Cummins-Powered 1974 Ford Crew Cab

This truck was never meant to be a quick turnaround project. Jeff bought the truck three years ago as a personal build—an opportunity to learn more about how a diesel platform comes together and to understand the rhythm and timing of a ground-up restoration. Somewhere along the way the vision grew, the team expanded, and the truck’s destiny shifted toward SEMA and the Battle of the Builders. What stayed constant was the philosophy. It would be subtle, timeless, and honest. Every nut, every bolt, and every fastener was removed, inspected, replaced, or restored. Nothing (and we mean nothing) on this truck was left untouched.

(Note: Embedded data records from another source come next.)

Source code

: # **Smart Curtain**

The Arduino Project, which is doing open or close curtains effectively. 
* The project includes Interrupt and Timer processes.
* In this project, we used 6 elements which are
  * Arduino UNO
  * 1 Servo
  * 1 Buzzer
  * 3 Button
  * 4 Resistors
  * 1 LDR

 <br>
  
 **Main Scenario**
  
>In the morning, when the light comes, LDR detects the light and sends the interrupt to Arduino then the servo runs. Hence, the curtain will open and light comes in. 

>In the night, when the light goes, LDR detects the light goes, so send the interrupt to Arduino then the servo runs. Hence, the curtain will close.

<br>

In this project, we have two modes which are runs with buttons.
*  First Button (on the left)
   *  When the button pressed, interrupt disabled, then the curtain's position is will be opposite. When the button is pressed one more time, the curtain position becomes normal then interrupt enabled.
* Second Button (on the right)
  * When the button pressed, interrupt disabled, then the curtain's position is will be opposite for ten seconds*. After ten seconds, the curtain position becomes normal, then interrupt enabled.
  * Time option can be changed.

Cummins-Powered 1974 Ford Crew Cab

Trail Tailor handled the body and paint, bringing the original Wimbledon White and Raven Black palette back to life. The choice of colors was more than nostalgic; it is period-correct and a nod to the dentside’s roots. The hand-painted red pinstripe running the body line sits where the factory dentside trim could have lived. It ties the exterior to the interior through the Porsche tartan red plaid inserts stitched into the seats and door cards. It is the sort of detail that rewards a second look and the kind of design choice that whispers instead of shouts.

Cummins-Powered 1974 Ford Crew Cab Cummins-Powered 1974 Ford Crew Cab

Under the hood lives a 12-valve 5.9 Cummins built by Full Metal Off-Road’s Trace Wong. The block is bored .020 over and topped with ARP head studs, Gator rocker pedestals, and a Banks Twin-Ram intake manifold. Fuel comes from a 600-horsepower P7100 pump feeding 150 hp injectors, all force-fed by a 68-millimeter turbocharger that provides the right mix of drivability and power. A Keating timing cover and a CVF serpentine pulley system clean up the front of the engine, giving the bay the quiet confidence of a build that was never meant to hide behind plastic panels.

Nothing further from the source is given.